### EXERCISE REQUIREMENTS
The reply must contain exactly the lines below from the one with "Παναγιώτης Κακαλέτρης" down to the one with "cd GraphQLmap &&", both included, and nothing more; please omit the pictures.
----
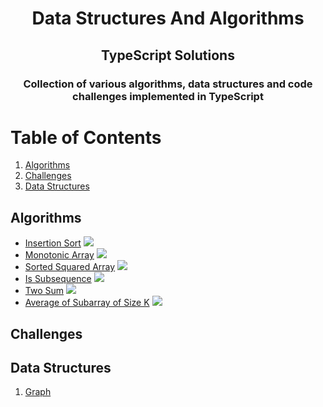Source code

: <div align="center">
<!-- Title: -->
  <h1>Data Structures And Algorithms</h1>
  <h2>TypeScript Solutions</h2>

<!-- Short description: -->
<h3>Collection of various algorithms, data structures and code challenges implemented in TypeScript</h3>
</div>

# Table of Contents

1. [Algorithms](#algorithms)
2. [Challenges](#challenges)
3. [Data Structures](#data_structures)

<div id="algorithms"></div>

## Algorithms

- [Insertion Sort](https://github.com/saltamay/typescript-solutions/blob/main/algorithms/sorting/insertion-sort/insertion-sort.ts) <img src="https://img.shields.io/badge/-Easy-brightgreen" />
- [Monotonic Array](https://github.com/saltamay/typescript-solutions/blob/main/algorithms/sorting/monotonic-array/monotonic-array.ts) <img src="https://img.shields.io/badge/-Easy-brightgreen" />
- [Sorted Squared Array](https://github.com/saltamay/typescript-solutions/tree/main/algorithms/SortedSquaredArray) <img src="https://img.shields.io/badge/-Easy-brightgreen" />
- [Is Subsequence](https://github.com/saltamay/typescript-solutions/tree/main/algorithms/IsSubsequence) <img src="https://img.shields.io/badge/-Easy-brightgreen" />
- [Two Sum](https://github.com/saltamay/typescript-solutions/tree/main/algorithms/TwoSum) <img src="https://img.shields.io/badge/-Easy-brightgreen" />
- [Average of Subarray of Size K](https://github.com/saltamay/typescript-solutions/tree/main/algorithms/AverageOfSubarrayOfSizeK) <img src="https://img.shields.io/badge/-Easy-brightgreen" />

<div id="challenges"></div>

## Challenges

<div id="data_structures"></div>

## Data Structures

1. [Graph](https://github.com/saltamay/typescript-solutions/tree/main/data-structures/graph/graph.ts)

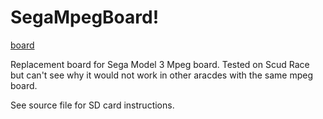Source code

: # SegaMpegBoard!
[board](https://user-images.githubusercontent.com/66999751/209871745-0dc552ad-267b-4ff6-9a17-deaa2952572c.png)

Replacement board for Sega Model 3 Mpeg board.
Tested on Scud Race but can't see why it would not work in other aracdes with the same mpeg board.

See source file for SD card instructions.

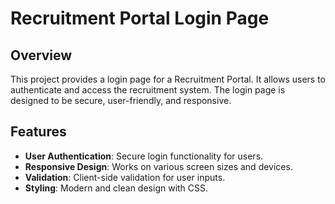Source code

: 
# Recruitment Portal Login Page

## Overview

This project provides a login page for a Recruitment Portal. It allows users to authenticate and access the recruitment system. The login page is designed to be secure, user-friendly, and responsive.

## Features

- **User Authentication**: Secure login functionality for users.
- **Responsive Design**: Works on various screen sizes and devices.
- **Validation**: Client-side validation for user inputs.
- **Styling**: Modern and clean design with CSS.
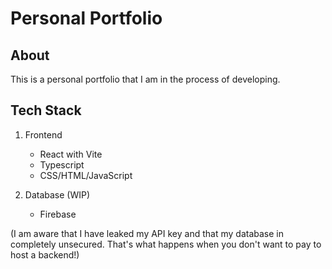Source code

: # Personal Portfolio

## About

This is a personal portfolio that I am in the process of developing.

## Tech Stack

1. Frontend

    - React with Vite
    - Typescript
    - CSS/HTML/JavaScript

2. Database (WIP)
    - Firebase

(I am aware that I have leaked my API key and that my database in completely unsecured. That's what happens when you don't want to pay to host a backend!)
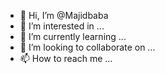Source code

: - 👋 Hi, I’m @Majidbaba
- 👀 I’m interested in ...
- 🌱 I’m currently learning ...
- 💞️ I’m looking to collaborate on ...
- 📫 How to reach me ...

<!---
Majidbaba/Majidbaba is a ✨ special ✨ repository because its `README.md` (this file) appears on your GitHub profile.
You can click the Preview link to take a look at your changes.
--->

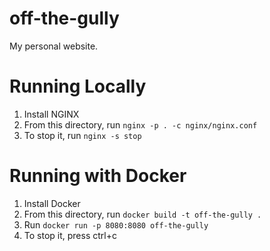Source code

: # off-the-gully
My personal website.

# Running Locally
1. Install NGINX
2. From this directory, run `nginx -p . -c nginx/nginx.conf`
3. To stop it, run `nginx -s stop`

# Running with Docker
1. Install Docker
2. From this directory, run `docker build -t off-the-gully .`
3. Run `docker run -p 8080:8080 off-the-gully`
4. To stop it, press ctrl+c
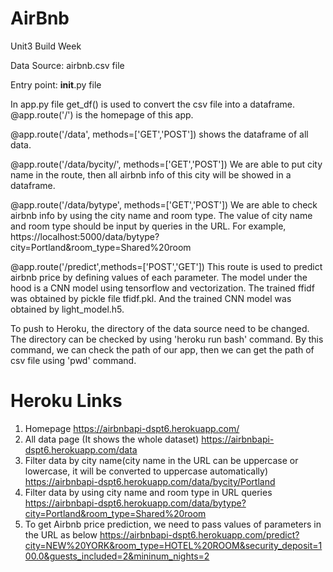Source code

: # AirBnb
Unit3 Build Week

Data Source:
airbnb.csv file

Entry point: 
__init__.py file

In app.py file
get_df() is used to convert the csv file into a dataframe.
@app.route('/') is the homepage of this app.

@app.route('/data', methods=['GET','POST']) shows the dataframe of all data. 

@app.route('/data/bycity/<city>', methods=['GET','POST']) 
We are able to put city name in the route, then all airbnb info of this city will be showed in a dataframe. 

@app.route('/data/bytype', methods=['GET','POST'])
We are able to check airbnb info by using the city name and room type. The value of city name and room type should be input by queries in the URL. For example,
https://localhost:5000/data/bytype?city=Portland&room_type=Shared%20room

@app.route('/predict',methods=['POST','GET'])
This route is used to predict airbnb price by defining values of each parameter. The model under the hood is a CNN model using tensorflow and vectorization. The trained ffidf was obtained by pickle file tfidf.pkl. And the trained CNN model was obtained by light_model.h5.  

To push to Heroku, the directory of the data source need to be changed. The directory can be checked by using 'heroku run bash' command.
By this command, we can check the path of our app, then we can get the path of csv file using 'pwd' command. 

# Heroku Links
1. Homepage
https://airbnbapi-dspt6.herokuapp.com/
2. All data page (It shows the whole dataset)
https://airbnbapi-dspt6.herokuapp.com/data
3. Filter data by city name(city name in the URL can be uppercase or lowercase, it will be converted to uppercase automatically)
https://airbnbapi-dspt6.herokuapp.com/data/bycity/Portland
4. Filter data by using city name and room type in URL queries
https://airbnbapi-dspt6.herokuapp.com/data/bytype?city=Portland&room_type=Shared%20room
5. To get Airbnb price prediction, we need to pass values of parameters in the URL as below
https://airbnbapi-dspt6.herokuapp.com/predict?city=NEW%20YORK&room_type=HOTEL%20ROOM&security_deposit=100.0&guests_included=2&mininum_nights=2

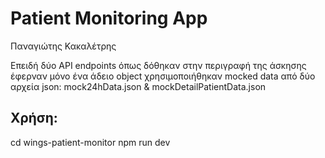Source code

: # Patient Monitoring App

Παναγιώτης Κακαλέτρης

Επειδή δύο API endpoints όπως δόθηκαν στην περιγραφή της άσκησης έφερναν μόνο ένα άδειο object χρησιμοποιήθηκαν mocked data από δύο αρχεία json: mock24hData.json & mockDetailPatientData.json

## Χρήση: 
cd wings-patient-monitor
npm run dev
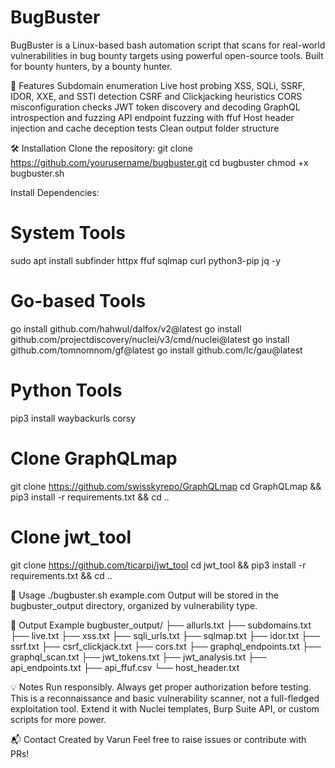# BugBuster
BugBuster is a Linux-based bash automation script that scans for real-world vulnerabilities in bug bounty targets using powerful open-source tools. Built for bounty hunters, by a bounty hunter.

🚀 Features
Subdomain enumeration
Live host probing
XSS, SQLi, SSRF, IDOR, XXE, and SSTI detection
CSRF and Clickjacking heuristics
CORS misconfiguration checks
JWT token discovery and decoding
GraphQL introspection and fuzzing
API endpoint fuzzing with ffuf
Host header injection and cache deception tests
Clean output folder structure

🛠️ Installation
Clone the repository:
git clone https://github.com/yourusername/bugbuster.git
cd bugbuster
chmod +x bugbuster.sh

Install Dependencies:
# System Tools
sudo apt install subfinder httpx ffuf sqlmap curl python3-pip jq -y

# Go-based Tools
go install github.com/hahwul/dalfox/v2@latest
go install github.com/projectdiscovery/nuclei/v3/cmd/nuclei@latest
go install github.com/tomnomnom/gf@latest
go install github.com/lc/gau@latest

# Python Tools
pip3 install waybackurls corsy

# Clone GraphQLmap
git clone https://github.com/swisskyrepo/GraphQLmap
cd GraphQLmap && pip3 install -r requirements.txt && cd ..

# Clone jwt_tool
git clone https://github.com/ticarpi/jwt_tool
cd jwt_tool && pip3 install -r requirements.txt && cd ..

🧪 Usage
./bugbuster.sh example.com
Output will be stored in the bugbuster_output directory, organized by vulnerability type.

📂 Output Example
bugbuster_output/
├── allurls.txt
├── subdomains.txt
├── live.txt
├── xss.txt
├── sqli_urls.txt
├── sqlmap.txt
├── idor.txt
├── ssrf.txt
├── csrf_clickjack.txt
├── cors.txt
├── graphql_endpoints.txt
├── graphql_scan.txt
├── jwt_tokens.txt
├── jwt_analysis.txt
├── api_endpoints.txt
├── api_ffuf.csv
└── host_header.txt

💡 Notes
Run responsibly. Always get proper authorization before testing.
This is a reconnaissance and basic vulnerability scanner, not a full-fledged exploitation tool.
Extend it with Nuclei templates, Burp Suite API, or custom scripts for more power.

📬 Contact
Created by Varun
Feel free to raise issues or contribute with PRs!
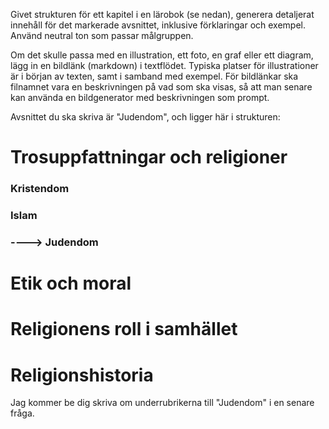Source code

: Givet strukturen för ett kapitel i en lärobok (se nedan), generera detaljerat innehåll för det markerade avsnittet, inklusive förklaringar och exempel.
Använd neutral ton som passar målgruppen.

Om det skulle passa med en illustration, ett foto, en graf eller ett diagram, lägg in en bildlänk (markdown) i textflödet. Typiska platser för illustrationer är i början av texten, samt i samband med exempel.
För bildlänkar ska filnamnet vara en beskrivningen på vad som ska visas, så att man senare kan använda en bildgenerator med beskrivningen som prompt.



Avsnittet du ska skriva är "Judendom", och ligger här i strukturen:
# Trosuppfattningar och religioner
### Kristendom
### Islam
### ----> Judendom
# Etik och moral
# Religionens roll i samhället
# Religionshistoria

Jag kommer be dig skriva om underrubrikerna till "Judendom" i en senare fråga.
----
### EXPECTED ANSWER
Παναγιώτης Κακαλέτρης

Επειδή δύο API endpoints όπως δόθηκαν στην περιγραφή της άσκησης έφερναν μόνο ένα άδειο object χρησιμοποιήθηκαν mocked data από δύο αρχεία json: mock24hData.json & mockDetailPatientData.json

## Χρήση: 
cd wings-patient-monitor
npm run dev
# BugBuster
BugBuster is a Linux-based bash automation script that scans for real-world vulnerabilities in bug bounty targets using powerful open-source tools. Built for bounty hunters, by a bounty hunter.

🚀 Features
Subdomain enumeration
Live host probing
XSS, SQLi, SSRF, IDOR, XXE, and SSTI detection
CSRF and Clickjacking heuristics
CORS misconfiguration checks
JWT token discovery and decoding
GraphQL introspection and fuzzing
API endpoint fuzzing with ffuf
Host header injection and cache deception tests
Clean output folder structure

🛠️ Installation
Clone the repository:
git clone https://github.com/yourusername/bugbuster.git
cd bugbuster
chmod +x bugbuster.sh

Install Dependencies:
# System Tools
sudo apt install subfinder httpx ffuf sqlmap curl python3-pip jq -y

# Go-based Tools
go install github.com/hahwul/dalfox/v2@latest
go install github.com/projectdiscovery/nuclei/v3/cmd/nuclei@latest
go install github.com/tomnomnom/gf@latest
go install github.com/lc/gau@latest

# Python Tools
pip3 install waybackurls corsy

# Clone GraphQLmap
git clone https://github.com/swisskyrepo/GraphQLmap
cd GraphQLmap && pip3 install -r requirements.txt && cd ..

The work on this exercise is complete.